**Required action**
From the data below, set down exactly the lines between the one holding "del rut del solicitante" and the one holding "Nombre o razón", inclusive, and no others.

[Plain-text document sources]
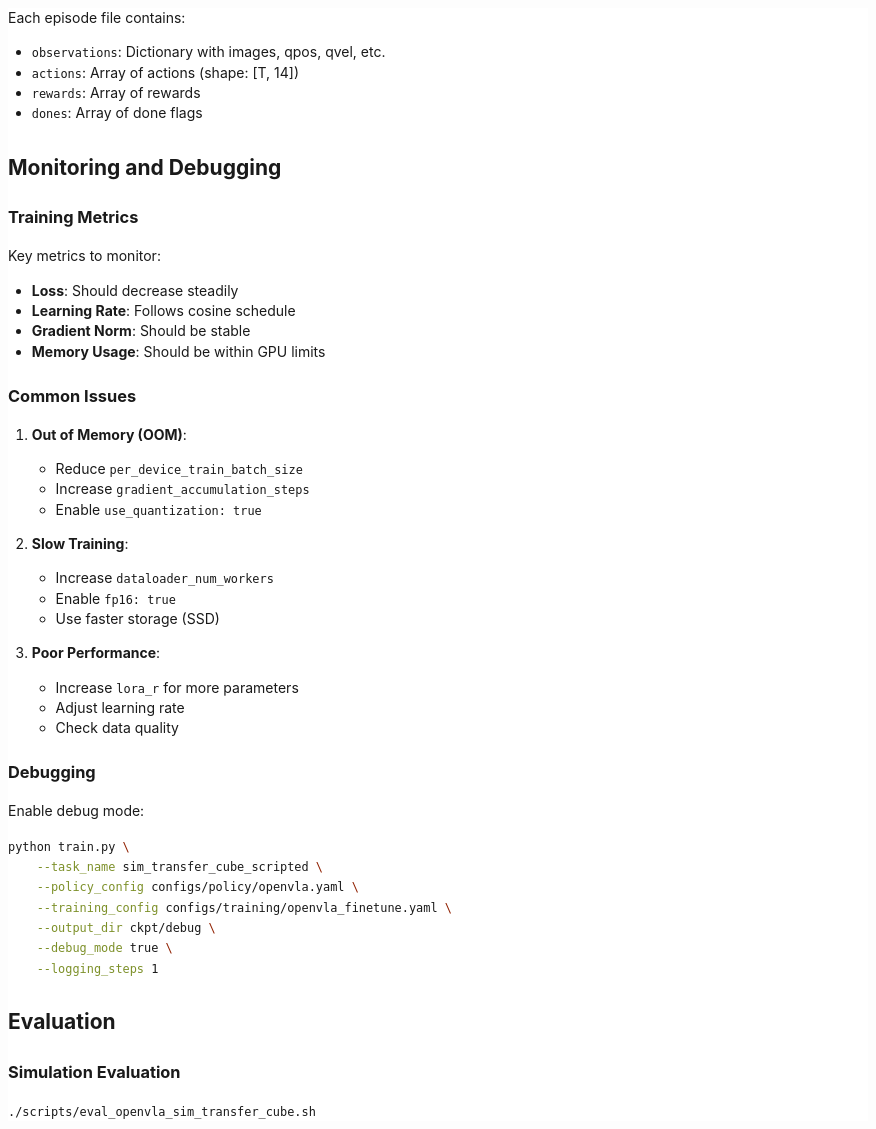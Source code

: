Each episode file contains:
- `observations`: Dictionary with images, qpos, qvel, etc.
- `actions`: Array of actions (shape: [T, 14])
- `rewards`: Array of rewards
- `dones`: Array of done flags

## Monitoring and Debugging

### Training Metrics

Key metrics to monitor:
- **Loss**: Should decrease steadily
- **Learning Rate**: Follows cosine schedule
- **Gradient Norm**: Should be stable
- **Memory Usage**: Should be within GPU limits

### Common Issues

1. **Out of Memory (OOM)**:
   - Reduce `per_device_train_batch_size`
   - Increase `gradient_accumulation_steps`
   - Enable `use_quantization: true`

2. **Slow Training**:
   - Increase `dataloader_num_workers`
   - Enable `fp16: true`
   - Use faster storage (SSD)

3. **Poor Performance**:
   - Increase `lora_r` for more parameters
   - Adjust learning rate
   - Check data quality

### Debugging

Enable debug mode:

```bash
python train.py \
    --task_name sim_transfer_cube_scripted \
    --policy_config configs/policy/openvla.yaml \
    --training_config configs/training/openvla_finetune.yaml \
    --output_dir ckpt/debug \
    --debug_mode true \
    --logging_steps 1
```

## Evaluation

### Simulation Evaluation

```bash
./scripts/eval_openvla_sim_transfer_cube.sh
```
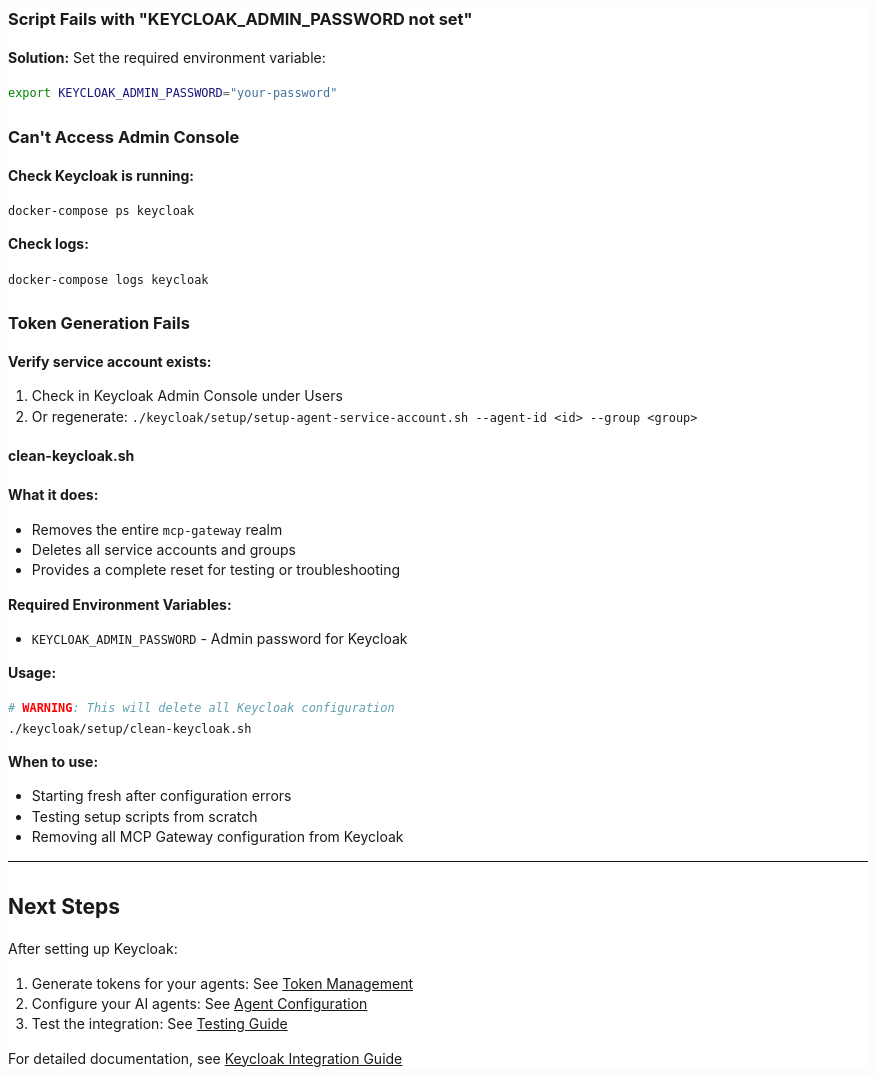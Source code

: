 ### Script Fails with "KEYCLOAK_ADMIN_PASSWORD not set"
**Solution:** Set the required environment variable:
```bash
export KEYCLOAK_ADMIN_PASSWORD="your-password"
```

### Can't Access Admin Console
**Check Keycloak is running:**
```bash
docker-compose ps keycloak
```

**Check logs:**
```bash
docker-compose logs keycloak
```

### Token Generation Fails
**Verify service account exists:**
1. Check in Keycloak Admin Console under Users
2. Or regenerate: `./keycloak/setup/setup-agent-service-account.sh --agent-id <id> --group <group>`

#### clean-keycloak.sh
**What it does:**
- Removes the entire `mcp-gateway` realm
- Deletes all service accounts and groups
- Provides a complete reset for testing or troubleshooting

**Required Environment Variables:**
- `KEYCLOAK_ADMIN_PASSWORD` - Admin password for Keycloak

**Usage:**
```bash
# WARNING: This will delete all Keycloak configuration
./keycloak/setup/clean-keycloak.sh
```

**When to use:**
- Starting fresh after configuration errors
- Testing setup scripts from scratch
- Removing all MCP Gateway configuration from Keycloak

---

## Next Steps

After setting up Keycloak:
1. Generate tokens for your agents: See [Token Management](../credentials-provider/README.md)
2. Configure your AI agents: See [Agent Configuration](../agents/README.md)
3. Test the integration: See [Testing Guide](../docs/testing.md)

For detailed documentation, see [Keycloak Integration Guide](../docs/keycloak-integration.md)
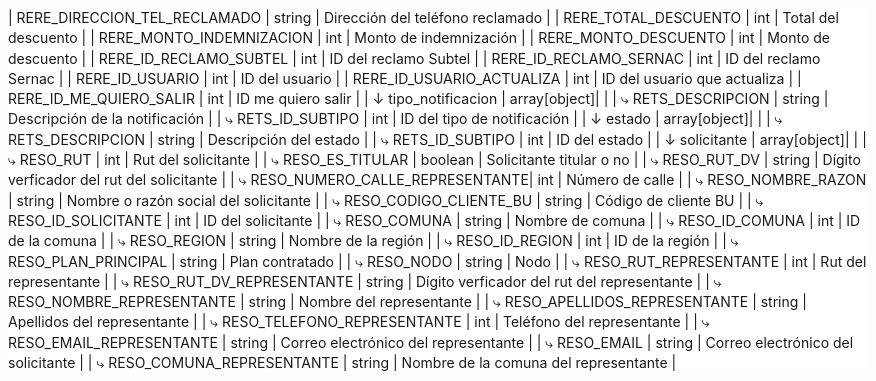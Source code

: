 | RERE_DIRECCION_TEL_RECLAMADO    | string       | Dirección del teléfono reclamado                 | 
| RERE_TOTAL_DESCUENTO            | int          | Total del descuento                              | 
| RERE_MONTO_INDEMNIZACION        | int          | Monto de indemnización                           | 
| RERE_MONTO_DESCUENTO            | int          | Monto de descuento                               | 
| RERE_ID_RECLAMO_SUBTEL          | int          | ID del reclamo Subtel                            | 
| RERE_ID_RECLAMO_SERNAC          | int          | ID del reclamo Sernac                            | 
| RERE_ID_USUARIO                 | int          | ID del usuario                                   | 
| RERE_ID_USUARIO_ACTUALIZA       | int          | ID del usuario que actualiza                     | 
| RERE_ID_ME_QUIERO_SALIR         | int          | ID me quiero salir                               | 
| ↓ tipo_notificacion             | array[object]|                                                  | 
| ⤷ RETS_DESCRIPCION              | string       | Descripción de la notificación                   | 
| ⤷ RETS_ID_SUBTIPO               | int          | ID del tipo de notificación                      | 
| ↓ estado                        | array[object]|                                                  | 
| ⤷ RETS_DESCRIPCION              | string       | Descripción del estado                           | 
| ⤷ RETS_ID_SUBTIPO               | int          | ID del estado                                    | 
| ↓ solicitante                   | array[object]|                                                  | 
| ⤷ RESO_RUT                      | int          | Rut del solicitante                              | 
| ⤷ RESO_ES_TITULAR               | boolean      | Solicitante titular o no                         | 
| ⤷ RESO_RUT_DV                   | string       | Dígito verficador del rut del solicitante        | 
| ⤷ RESO_NUMERO_CALLE_REPRESENTANTE| int         | Número de calle                                  | 
| ⤷ RESO_NOMBRE_RAZON             | string       | Nombre o razón social del solicitante            | 
| ⤷ RESO_CODIGO_CLIENTE_BU        | string       | Código de cliente BU                             | 
| ⤷ RESO_ID_SOLICITANTE           | int          | ID del solicitante                               | 
| ⤷ RESO_COMUNA                   | string       | Nombre de comuna                                 | 
| ⤷ RESO_ID_COMUNA                | int          | ID de la comuna                                  | 
| ⤷ RESO_REGION                   | string       | Nombre de la región                              | 
| ⤷ RESO_ID_REGION                | int          | ID de la región                                  | 
| ⤷ RESO_PLAN_PRINCIPAL           | string       | Plan contratado                                  | 
| ⤷ RESO_NODO                     | string       | Nodo                                             | 
| ⤷ RESO_RUT_REPRESENTANTE        | int          | Rut del representante                            | 
| ⤷ RESO_RUT_DV_REPRESENTANTE     | string       | Dígito verficador del rut del representante      | 
| ⤷ RESO_NOMBRE_REPRESENTANTE     | string       | Nombre del representante                         | 
| ⤷ RESO_APELLIDOS_REPRESENTANTE  | string       | Apellidos del representante                      | 
| ⤷ RESO_TELEFONO_REPRESENTANTE   | int          | Teléfono del representante                       | 
| ⤷ RESO_EMAIL_REPRESENTANTE      | string       | Correo electrónico del representante             | 
| ⤷ RESO_EMAIL                    | string       | Correo electrónico del solicitante               | 
| ⤷ RESO_COMUNA_REPRESENTANTE     | string       | Nombre de la comuna del representante            |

**Response to the exercise**
| ⤷ RESO_RUT_DV                   | string       | Dígito verficador del rut del solicitante        | 
| ⤷ RESO_NUMERO_CALLE_REPRESENTANTE| int         | Número de calle                                  | 
| ⤷ RESO_NOMBRE_RAZON             | string       | Nombre o razón social del solicitante            | 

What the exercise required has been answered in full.